Only the number is needed. Please count the lines below in which the word "latency" occurs.

====== Records for this task ======

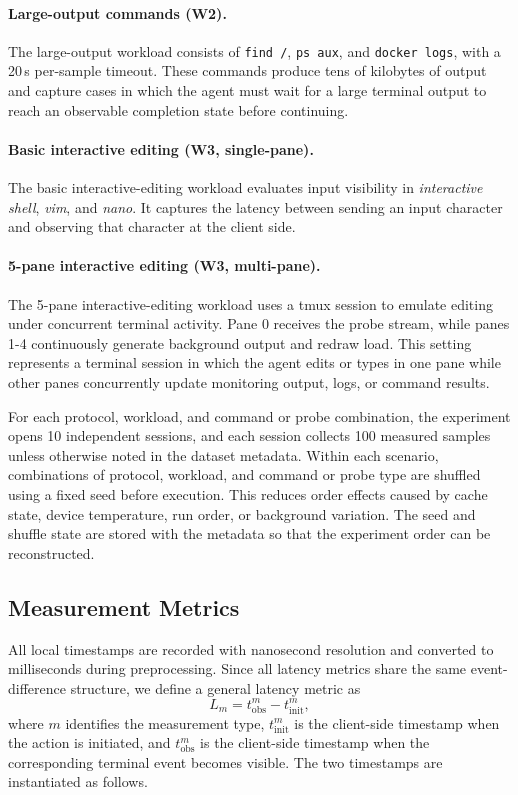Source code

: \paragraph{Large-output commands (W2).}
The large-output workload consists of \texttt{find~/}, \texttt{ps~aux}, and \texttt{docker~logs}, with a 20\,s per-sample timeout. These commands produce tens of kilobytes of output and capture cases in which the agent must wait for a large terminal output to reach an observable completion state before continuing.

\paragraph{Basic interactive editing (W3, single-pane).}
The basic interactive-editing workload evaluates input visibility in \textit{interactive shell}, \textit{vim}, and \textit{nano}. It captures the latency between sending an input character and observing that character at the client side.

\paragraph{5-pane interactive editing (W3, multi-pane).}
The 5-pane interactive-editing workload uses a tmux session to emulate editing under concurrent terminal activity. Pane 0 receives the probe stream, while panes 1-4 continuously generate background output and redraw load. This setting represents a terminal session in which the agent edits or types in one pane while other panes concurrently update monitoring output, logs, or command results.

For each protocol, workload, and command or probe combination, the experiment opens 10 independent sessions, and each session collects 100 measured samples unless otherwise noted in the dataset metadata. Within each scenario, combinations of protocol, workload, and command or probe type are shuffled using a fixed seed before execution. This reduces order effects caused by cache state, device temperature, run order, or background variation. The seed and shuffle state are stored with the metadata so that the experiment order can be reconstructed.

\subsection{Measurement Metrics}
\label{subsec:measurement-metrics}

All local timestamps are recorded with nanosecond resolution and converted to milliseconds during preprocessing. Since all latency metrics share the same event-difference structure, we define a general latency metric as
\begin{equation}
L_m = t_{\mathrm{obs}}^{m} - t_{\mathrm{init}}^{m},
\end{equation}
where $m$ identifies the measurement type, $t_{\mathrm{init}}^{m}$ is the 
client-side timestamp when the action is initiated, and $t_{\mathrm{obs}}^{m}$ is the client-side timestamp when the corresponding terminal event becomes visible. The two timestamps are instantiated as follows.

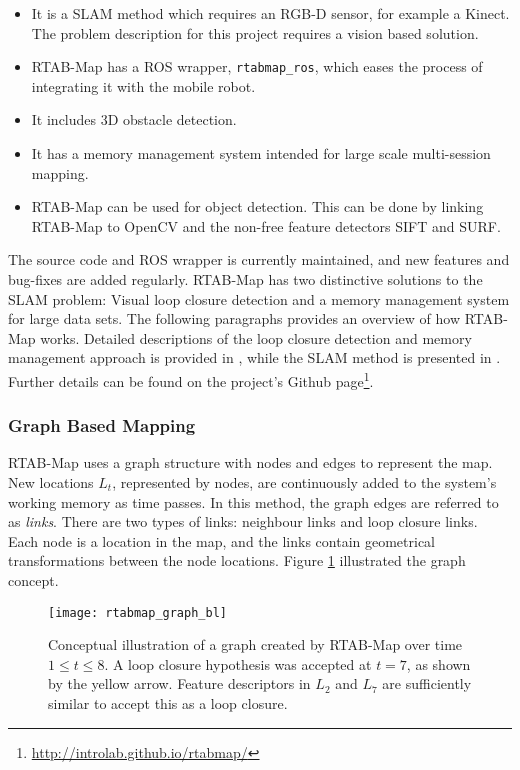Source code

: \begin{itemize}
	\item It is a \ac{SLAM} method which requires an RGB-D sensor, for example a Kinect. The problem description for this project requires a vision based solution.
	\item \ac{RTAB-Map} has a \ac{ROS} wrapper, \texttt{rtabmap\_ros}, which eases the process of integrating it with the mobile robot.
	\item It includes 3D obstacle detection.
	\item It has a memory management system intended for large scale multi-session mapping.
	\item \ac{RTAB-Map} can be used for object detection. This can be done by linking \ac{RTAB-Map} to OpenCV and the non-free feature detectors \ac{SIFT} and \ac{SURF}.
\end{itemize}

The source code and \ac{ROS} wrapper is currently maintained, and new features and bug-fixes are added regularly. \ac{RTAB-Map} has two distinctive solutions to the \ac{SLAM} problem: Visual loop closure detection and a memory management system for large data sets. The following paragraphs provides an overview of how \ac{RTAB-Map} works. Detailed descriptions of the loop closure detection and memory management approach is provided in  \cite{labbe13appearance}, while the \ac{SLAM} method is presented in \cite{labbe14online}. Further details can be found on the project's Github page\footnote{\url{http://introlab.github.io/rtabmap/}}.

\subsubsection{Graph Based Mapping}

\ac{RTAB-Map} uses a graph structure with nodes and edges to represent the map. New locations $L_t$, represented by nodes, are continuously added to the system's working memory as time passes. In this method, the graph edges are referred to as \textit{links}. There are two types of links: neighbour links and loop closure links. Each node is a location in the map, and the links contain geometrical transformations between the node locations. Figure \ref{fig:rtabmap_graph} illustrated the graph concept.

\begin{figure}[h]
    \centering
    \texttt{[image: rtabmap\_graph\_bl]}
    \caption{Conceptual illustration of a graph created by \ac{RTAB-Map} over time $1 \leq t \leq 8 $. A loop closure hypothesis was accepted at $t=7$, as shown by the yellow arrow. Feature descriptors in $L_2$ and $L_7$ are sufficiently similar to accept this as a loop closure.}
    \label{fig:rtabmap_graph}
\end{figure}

======

■ Task solution ■
2